Schema inference and evolution

The _rescued_data column is the single most important behavior to internalize. By default, every Auto Loader stream adds a _rescued_data column to the target schema, and any field in an incoming record that doesn’t match the current schema — wrong type, unknown column, casing mismatch — lands there as a JSON blob along with the source file path. The stream never fails on a bad record; it rescues it.

That’s the safety net. The evolution mode controls what happens to new columns specifically: a field that appears in incoming records but isn’t in the schema yet.

The cloudFiles.schemaEvolutionMode option takes five values:

• addNewColumns (default in current DBR) — Stream throws UnknownFieldException, the orchestration layer restarts it with the updated schema, and the new column appears. Subsequent records populate it normally. This is the right behavior for most bronze-layer ingestion and works correctly inside Lakeflow Declarative Pipelines, which handles the restart automatically.
• addNewColumnsWithTypeWidening — Same as above, plus compatible type widening (int → long, float → double). Useful when upstream producers occasionally upcast a column.
• rescue — Schema never evolves. New columns land in _rescued_data as JSON, original columns continue as inferred. Right answer for “I have a tightly-controlled downstream schema and want to detect drift in _rescued_data rather than absorbing it”.
• failOnNewColumns — Stream halts permanently when a new column appears, requires manual schema update. Use this on tables governed by a contract.
• none — Quietest mode. New columns are simply ignored. Almost never the right answer because you lose data silently.

Override inferred types with cloudFiles.schemaHints using SQL DDL syntax:

.option("cloudFiles.schemaHints",
        "user_id BIGINT, tags MAP<STRING,STRING>, created_at TIMESTAMP")

Hints win against inference but lose against incoming type widening — a user_id hinted as BIGINT will keep being BIGINT even if the producer sends it as a string, with the original string value falling into _rescued_data. That’s the right behavior for hardening downstream tables against producer mistakes.

Partition columns inferred from Hive-style paths (s3://.../event=click/date=2026-06-11/) are extracted automatically. If your paths use a non-standard layout, set cloudFiles.partitionColumns to a comma-separated list of the column names you want pulled out.

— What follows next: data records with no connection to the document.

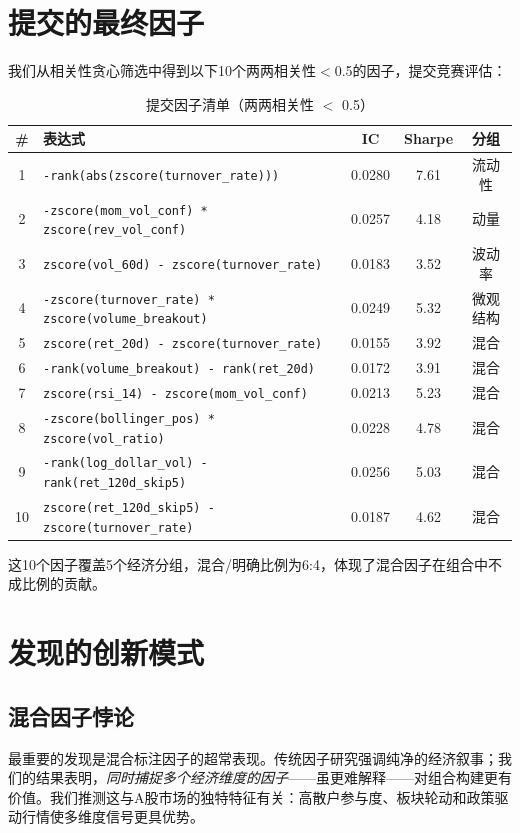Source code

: \documentclass[11pt,a4paper]{ctexart}
\begin{document}
\section{提交的最终因子}

我们从相关性贪心筛选中得到以下10个两两相关性$<$0.5的因子，提交竞赛评估：

\begin{table}[H]
\centering
\caption{提交因子清单（两两相关性 $<$ 0.5）}
\label{tab:submitted}
\scriptsize
\begin{tabular}{clccc}
\toprule
\textbf{\#} & \textbf{表达式} & \textbf{IC} & \textbf{Sharpe} & \textbf{分组} \\
\midrule
1 & \texttt{-rank(abs(zscore(turnover\_rate)))} & 0.0280 & 7.61 & 流动性 \\
2 & \texttt{-zscore(mom\_vol\_conf) * zscore(rev\_vol\_conf)} & 0.0257 & 4.18 & 动量 \\
3 & \texttt{zscore(vol\_60d) - zscore(turnover\_rate)} & 0.0183 & 3.52 & 波动率 \\
4 & \texttt{-zscore(turnover\_rate) * zscore(volume\_breakout)} & 0.0249 & 5.32 & 微观结构 \\
5 & \texttt{zscore(ret\_20d) - zscore(turnover\_rate)} & 0.0155 & 3.92 & 混合 \\
6 & \texttt{-rank(volume\_breakout) - rank(ret\_20d)} & 0.0172 & 3.91 & 混合 \\
7 & \texttt{zscore(rsi\_14) - zscore(mom\_vol\_conf)} & 0.0213 & 5.23 & 混合 \\
8 & \texttt{-zscore(bollinger\_pos) * zscore(vol\_ratio)} & 0.0228 & 4.78 & 混合 \\
9 & \texttt{-rank(log\_dollar\_vol) - rank(ret\_120d\_skip5)} & 0.0256 & 5.03 & 混合 \\
10& \texttt{zscore(ret\_120d\_skip5) - zscore(turnover\_rate)} & 0.0187 & 4.62 & 混合 \\
\bottomrule
\end{tabular}
\end{table}

这10个因子覆盖5个经济分组，混合/明确比例为6:4，体现了混合因子在组合中不成比例的贡献。

\section{发现的创新模式}

\subsection{混合因子悖论}
最重要的发现是混合标注因子的超常表现。传统因子研究强调纯净的经济叙事；我们的结果表明，\textit{同时捕捉多个经济维度的因子}——虽更难解释——对组合构建更有价值。我们推测这与A股市场的独特特征有关：高散户参与度、板块轮动和政策驱动行情使多维度信号更具优势。
\end{document}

The schemas are versioned. Auto Loader writes a new file under schemaLocation/_schemas/ every time the schema evolves, and the stream’s checkpoint records which version it’s currently on. Resetting evolution back to a clean state requires deleting both the schema location and the checkpoint — leaving either behind produces confusing partial-state errors on restart.

File discovery

How Auto Loader finds new files is the single biggest production tuning lever. There are three modes, and the recommendation in 2026 is different from what was right two years ago.

Directory listing mode (the default when you don’t configure anything else) walks the source prefix and compares the file list against the metadata store in RocksDB. It’s simple — no IAM roles, no cloud resources — and scales linearly with the number of files in the prefix. For a few thousand files per micro-batch, fine. For a prefix with millions of objects partitioned across years of data, every micro-batch starts to spend more time listing than processing.

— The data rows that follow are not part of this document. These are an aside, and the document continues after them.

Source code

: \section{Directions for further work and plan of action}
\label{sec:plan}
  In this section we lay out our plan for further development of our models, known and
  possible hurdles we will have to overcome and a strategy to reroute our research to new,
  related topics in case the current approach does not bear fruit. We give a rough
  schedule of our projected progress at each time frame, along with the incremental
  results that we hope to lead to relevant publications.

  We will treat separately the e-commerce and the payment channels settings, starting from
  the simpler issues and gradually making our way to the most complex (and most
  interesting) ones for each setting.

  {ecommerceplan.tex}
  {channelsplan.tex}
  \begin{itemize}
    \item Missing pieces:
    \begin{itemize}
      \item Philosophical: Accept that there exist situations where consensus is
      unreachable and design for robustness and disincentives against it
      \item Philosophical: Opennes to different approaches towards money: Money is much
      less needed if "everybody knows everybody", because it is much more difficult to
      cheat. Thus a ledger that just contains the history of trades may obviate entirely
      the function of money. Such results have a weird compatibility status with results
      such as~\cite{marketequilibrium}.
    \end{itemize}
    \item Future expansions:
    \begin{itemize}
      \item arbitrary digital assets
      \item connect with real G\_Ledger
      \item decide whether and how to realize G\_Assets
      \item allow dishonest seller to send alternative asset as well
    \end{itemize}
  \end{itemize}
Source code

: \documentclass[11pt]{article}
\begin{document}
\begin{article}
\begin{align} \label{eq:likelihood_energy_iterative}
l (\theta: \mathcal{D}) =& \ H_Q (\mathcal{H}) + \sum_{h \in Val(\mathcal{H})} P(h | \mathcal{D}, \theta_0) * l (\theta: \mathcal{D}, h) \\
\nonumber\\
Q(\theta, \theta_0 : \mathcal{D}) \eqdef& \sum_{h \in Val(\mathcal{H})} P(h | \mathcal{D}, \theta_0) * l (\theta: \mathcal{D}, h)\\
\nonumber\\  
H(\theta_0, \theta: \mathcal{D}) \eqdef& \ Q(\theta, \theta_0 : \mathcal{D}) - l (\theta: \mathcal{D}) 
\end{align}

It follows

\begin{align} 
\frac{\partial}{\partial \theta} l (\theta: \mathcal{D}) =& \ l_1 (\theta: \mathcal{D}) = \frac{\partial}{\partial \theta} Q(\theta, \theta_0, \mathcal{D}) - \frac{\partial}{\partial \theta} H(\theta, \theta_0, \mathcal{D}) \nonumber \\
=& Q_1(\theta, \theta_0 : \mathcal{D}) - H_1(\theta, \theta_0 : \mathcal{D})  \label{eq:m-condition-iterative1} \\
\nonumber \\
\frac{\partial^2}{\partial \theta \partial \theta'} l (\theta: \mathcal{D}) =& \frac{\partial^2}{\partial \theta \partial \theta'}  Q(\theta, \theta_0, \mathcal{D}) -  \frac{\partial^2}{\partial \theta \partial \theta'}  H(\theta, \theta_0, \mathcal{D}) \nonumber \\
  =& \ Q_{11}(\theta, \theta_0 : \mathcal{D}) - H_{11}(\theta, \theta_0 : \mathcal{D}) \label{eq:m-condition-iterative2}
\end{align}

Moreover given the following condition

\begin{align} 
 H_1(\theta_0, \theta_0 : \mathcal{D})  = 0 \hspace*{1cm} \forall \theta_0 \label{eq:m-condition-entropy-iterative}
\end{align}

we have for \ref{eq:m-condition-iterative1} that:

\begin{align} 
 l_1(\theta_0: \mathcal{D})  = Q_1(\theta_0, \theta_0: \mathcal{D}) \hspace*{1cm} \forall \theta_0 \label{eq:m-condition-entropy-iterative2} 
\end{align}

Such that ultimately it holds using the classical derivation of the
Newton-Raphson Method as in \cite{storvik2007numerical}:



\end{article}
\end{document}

File notification mode (cloudFiles.useNotifications = true) shifts discovery from polling to push. Auto Loader provisions the cloud-native notification resources on first run: SNS topic + SQS queue on AWS, Event Grid subscription + Storage Queue on Azure, Pub/Sub on GCP. New objects emit notifications, Auto Loader reads them off the queue, and the listing cost disappears. The tradeoffs: you need IAM permissions to create those resources, and you hit a per-bucket concurrency cap (100 concurrent pipelines per S3 bucket, 500 per Azure storage account, 100 per GCS bucket).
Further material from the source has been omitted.